Nion Swift primarily operates on data arrays such as 2D images and 1D spectra, which are generally called Data Items.

The data in a data item may be organized into collections. For instance, a sequence of two dimensional images, or a two dimensional collection of one dimension spectra.

The data in a data item may be stored as floating point numbers, integer numbers, complex numbers, or as RGB or RGBA values.

A data item also stores metadata about the data. The metadata includes a title and description; the grouping of dimensions into data, collections, and sequences; dimensional and intensity calibrations; and creation and modification timestamps including time zone information. There may be other metadata stored as key-value pairs in more free-form manner.

RGB and RGBA data items are used to represent color images. The RGB values are stored as 8-bit unsigned integers, while the alpha channel is stored as an 8-bit unsigned integer. The alpha channel is used to represent transparency. RGB and RGBA data items do not have an intensity calibration, but they do have a dimensional calibration for each dimension.

Display Items

Display items represent a view of one or more data items and can be edited separately its associated data items.

A display item keeps track of how to display the data in a data item. For instance, the color table used to show an image or the range of data shown in a line plot.

A data item can often represent more data than can be shown in a single display. For example, a sequence of 2D images can only sensibly display one of those images at once.
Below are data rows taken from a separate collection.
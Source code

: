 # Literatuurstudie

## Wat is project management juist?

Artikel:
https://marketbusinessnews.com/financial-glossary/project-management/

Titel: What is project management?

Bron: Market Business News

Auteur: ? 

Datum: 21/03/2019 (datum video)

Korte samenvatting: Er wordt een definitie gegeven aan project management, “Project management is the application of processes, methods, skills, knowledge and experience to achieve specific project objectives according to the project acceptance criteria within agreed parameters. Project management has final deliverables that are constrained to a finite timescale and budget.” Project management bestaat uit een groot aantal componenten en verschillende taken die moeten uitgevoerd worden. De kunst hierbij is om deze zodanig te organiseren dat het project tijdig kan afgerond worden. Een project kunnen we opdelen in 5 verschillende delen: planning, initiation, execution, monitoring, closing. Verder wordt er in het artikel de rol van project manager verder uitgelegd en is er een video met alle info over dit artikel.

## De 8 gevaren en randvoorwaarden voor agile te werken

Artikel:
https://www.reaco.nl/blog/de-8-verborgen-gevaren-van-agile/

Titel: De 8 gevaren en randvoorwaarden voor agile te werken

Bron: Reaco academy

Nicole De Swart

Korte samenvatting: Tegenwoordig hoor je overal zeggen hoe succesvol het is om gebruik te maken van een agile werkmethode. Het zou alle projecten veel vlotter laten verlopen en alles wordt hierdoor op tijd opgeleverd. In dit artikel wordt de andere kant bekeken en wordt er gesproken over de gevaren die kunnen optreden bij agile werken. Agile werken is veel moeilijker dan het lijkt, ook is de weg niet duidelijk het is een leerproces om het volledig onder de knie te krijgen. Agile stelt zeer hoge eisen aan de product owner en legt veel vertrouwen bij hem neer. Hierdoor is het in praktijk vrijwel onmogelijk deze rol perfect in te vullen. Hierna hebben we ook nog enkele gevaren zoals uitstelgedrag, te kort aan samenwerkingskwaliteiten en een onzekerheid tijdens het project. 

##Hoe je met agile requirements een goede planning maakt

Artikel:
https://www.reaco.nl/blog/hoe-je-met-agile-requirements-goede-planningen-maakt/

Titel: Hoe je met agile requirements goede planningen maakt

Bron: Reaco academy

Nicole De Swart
A display item ultimately must reduce complicated data to a single 2D image or 1D plot. For example, it keeps track of which index of a sequence of images is shown, similar to how a movie shows only a single frame at time. Display items keep track of similar data reductions for other types of collections and data types.

Display items may be associated with just a single data item, such as when the data is a 2D image. However, data items may also be associated with multiple data items, such as when multiple 1D data items are displayed on a single line plot.
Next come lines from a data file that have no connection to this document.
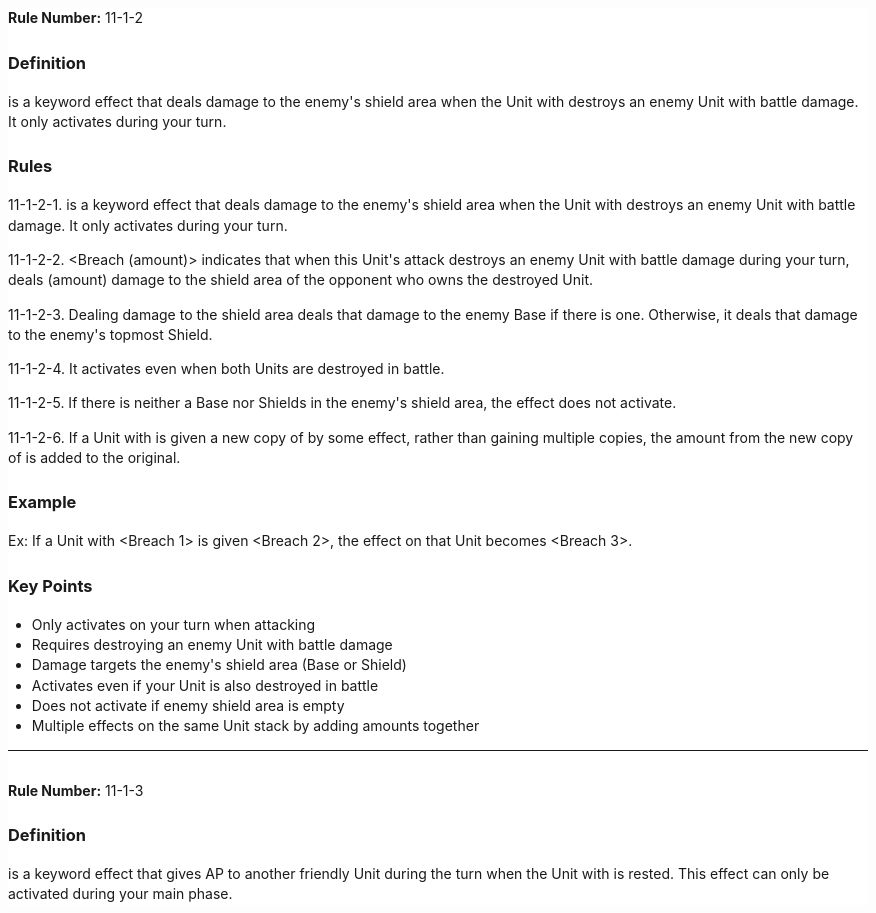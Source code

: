 
## <a id="breach"></a><Breach>

**Rule Number:** 11-1-2

### Definition

<Breach> is a keyword effect that deals damage to the enemy's shield area when the Unit with <Breach> destroys an enemy Unit with battle damage. It only activates during your turn.

### Rules

11-1-2-1. <Breach> is a keyword effect that deals damage to the enemy's shield area when the Unit with <Breach> destroys an enemy Unit with battle damage. It only activates during your turn.

11-1-2-2. <Breach \(amount\)> indicates that when this Unit's attack destroys an enemy Unit with battle damage during your turn, <Breach> deals \(amount\) damage to the shield area of the opponent who owns the destroyed Unit.

11-1-2-3. Dealing damage to the shield area deals that damage to the enemy Base if there is one. Otherwise, it deals that damage to the enemy's topmost Shield.

11-1-2-4. It activates even when both Units are destroyed in battle.

11-1-2-5. If there is neither a Base nor Shields in the enemy's shield area, the <Breach> effect does not activate.

11-1-2-6. If a Unit with <Breach> is given a new copy of <Breach> by some effect, rather than gaining multiple copies, the amount from the new copy of <Breach> is added to the original.

### Example

Ex: If a Unit with <Breach 1> is given <Breach 2>, the <Breach> effect on that Unit becomes <Breach 3>.

### Key Points

- Only activates on your turn when attacking
- Requires destroying an enemy Unit with battle damage
- Damage targets the enemy's shield area (Base or Shield)
- Activates even if your Unit is also destroyed in battle
- Does not activate if enemy shield area is empty
- Multiple <Breach> effects on the same Unit stack by adding amounts together

---

## <a id="support"></a><Support>

**Rule Number:** 11-1-3

### Definition

<Support> is a keyword effect that gives AP to another friendly Unit during the turn when the Unit with <Support> is rested. This effect can only be activated during your main phase.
Display items include their own title and description. If these are empty, the title and description of the first data item is used instead.

Display items are shown in the workspace in display panels. See Display Panels and User Interface for more information.

Calibrations

A data item keeps track of a dimensional calibration for each dimension of the data. In addition, it tracks an intensity calibration for each value in the data.
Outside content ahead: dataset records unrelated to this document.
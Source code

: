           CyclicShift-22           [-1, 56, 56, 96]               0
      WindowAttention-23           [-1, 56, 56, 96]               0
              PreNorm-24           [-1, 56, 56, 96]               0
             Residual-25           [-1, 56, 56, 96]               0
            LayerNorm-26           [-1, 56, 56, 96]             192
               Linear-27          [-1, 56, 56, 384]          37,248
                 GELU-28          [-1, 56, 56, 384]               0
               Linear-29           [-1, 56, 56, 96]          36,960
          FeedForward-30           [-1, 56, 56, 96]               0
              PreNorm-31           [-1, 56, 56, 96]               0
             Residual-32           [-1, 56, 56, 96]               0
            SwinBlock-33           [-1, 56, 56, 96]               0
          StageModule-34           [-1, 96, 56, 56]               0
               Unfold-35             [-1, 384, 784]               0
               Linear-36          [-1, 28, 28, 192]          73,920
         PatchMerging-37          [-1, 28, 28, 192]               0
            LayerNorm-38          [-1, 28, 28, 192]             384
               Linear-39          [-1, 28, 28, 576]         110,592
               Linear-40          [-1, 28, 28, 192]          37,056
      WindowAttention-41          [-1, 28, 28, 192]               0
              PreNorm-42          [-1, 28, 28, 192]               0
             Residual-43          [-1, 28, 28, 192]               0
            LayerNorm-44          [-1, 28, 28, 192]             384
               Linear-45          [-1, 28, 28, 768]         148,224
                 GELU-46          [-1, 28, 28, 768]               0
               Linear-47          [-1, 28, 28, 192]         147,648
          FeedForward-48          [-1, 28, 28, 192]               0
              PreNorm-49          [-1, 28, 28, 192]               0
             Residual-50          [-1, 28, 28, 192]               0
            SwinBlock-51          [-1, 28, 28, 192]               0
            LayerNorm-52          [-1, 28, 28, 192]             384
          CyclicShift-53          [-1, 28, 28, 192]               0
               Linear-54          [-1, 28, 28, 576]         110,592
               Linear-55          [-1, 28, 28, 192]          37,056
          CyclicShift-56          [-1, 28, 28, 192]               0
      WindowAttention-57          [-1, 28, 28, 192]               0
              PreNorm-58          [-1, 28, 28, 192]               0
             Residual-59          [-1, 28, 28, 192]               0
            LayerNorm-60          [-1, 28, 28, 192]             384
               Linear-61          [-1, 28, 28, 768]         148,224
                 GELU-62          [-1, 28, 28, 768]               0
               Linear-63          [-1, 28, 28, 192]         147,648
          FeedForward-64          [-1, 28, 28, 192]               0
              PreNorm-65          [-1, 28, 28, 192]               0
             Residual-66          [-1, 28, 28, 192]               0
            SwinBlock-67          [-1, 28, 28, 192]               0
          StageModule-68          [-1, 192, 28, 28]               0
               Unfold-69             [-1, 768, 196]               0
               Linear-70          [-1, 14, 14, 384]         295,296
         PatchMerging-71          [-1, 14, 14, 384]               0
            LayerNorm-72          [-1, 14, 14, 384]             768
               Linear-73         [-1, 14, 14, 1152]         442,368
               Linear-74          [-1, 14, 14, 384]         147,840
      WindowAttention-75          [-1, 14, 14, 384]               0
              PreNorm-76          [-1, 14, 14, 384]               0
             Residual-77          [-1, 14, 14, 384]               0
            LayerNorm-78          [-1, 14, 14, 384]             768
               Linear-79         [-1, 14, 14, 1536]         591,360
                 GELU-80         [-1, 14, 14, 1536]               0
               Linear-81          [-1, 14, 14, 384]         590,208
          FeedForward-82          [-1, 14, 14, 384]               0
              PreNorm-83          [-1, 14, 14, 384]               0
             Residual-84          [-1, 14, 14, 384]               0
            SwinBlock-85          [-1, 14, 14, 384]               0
Calibrations have the form:

x’ = x * scale + offset

They also have units.

A calibration is empty when scale is one, offset is zero, and units are empty.

Metadata

In addition to the description of the dimension groups and the calibrations, a data item has freeform metadata.

The freeform metadata can be viewed in the Metadata Panel or accessed from scripts. See User Interface.

Coordinate Systems

In addition to calibrated coordinate systems, Nion Swift uses pixel and relative coordinate systems.

The pixel coordinate system spans the size of the data array and can be displayed with the origin at the top-left or the origin at the center.

The relative coordinate system displays fractional coordinates and can be displayed with the origin at the top-left and a range of 0.0 to 1.0 or with the origin at the center a range of -1.0 to 1.0.

The calibrated coordinate system displays calibrated coordinates. The origin is determined by the calibration offset.

Note: when referring to pixels, to be consistent with scripting and Python NumPy coordinates, all coordinate systems increase towards the right and down and indices are ordered such that the slowest changing index in memory is first, i.e. image[y, x].

Collections

Images and plots (2D and 1D) data can be arranged into collections with one or two dimensions. These are often expressed as 1D x 1D (spectra along a line), 2D x 1D (a spectrum image), 1D x 2D (images along a line), or 2D x 2D (4D STEM).

In addition to collections, 1D or 2D data or 1D or 2D collections of 1D or 2D data can be arranged into sequences. A sequence is roughly equivalent to a 1D collection.

As an example, a sequence of 2D images would be a movie.

But more complex arrangements are possible. It is possible to have a sequence of 2D collections of 2D images, resulting in 5D data: e.g., a recording of 4D STEM images.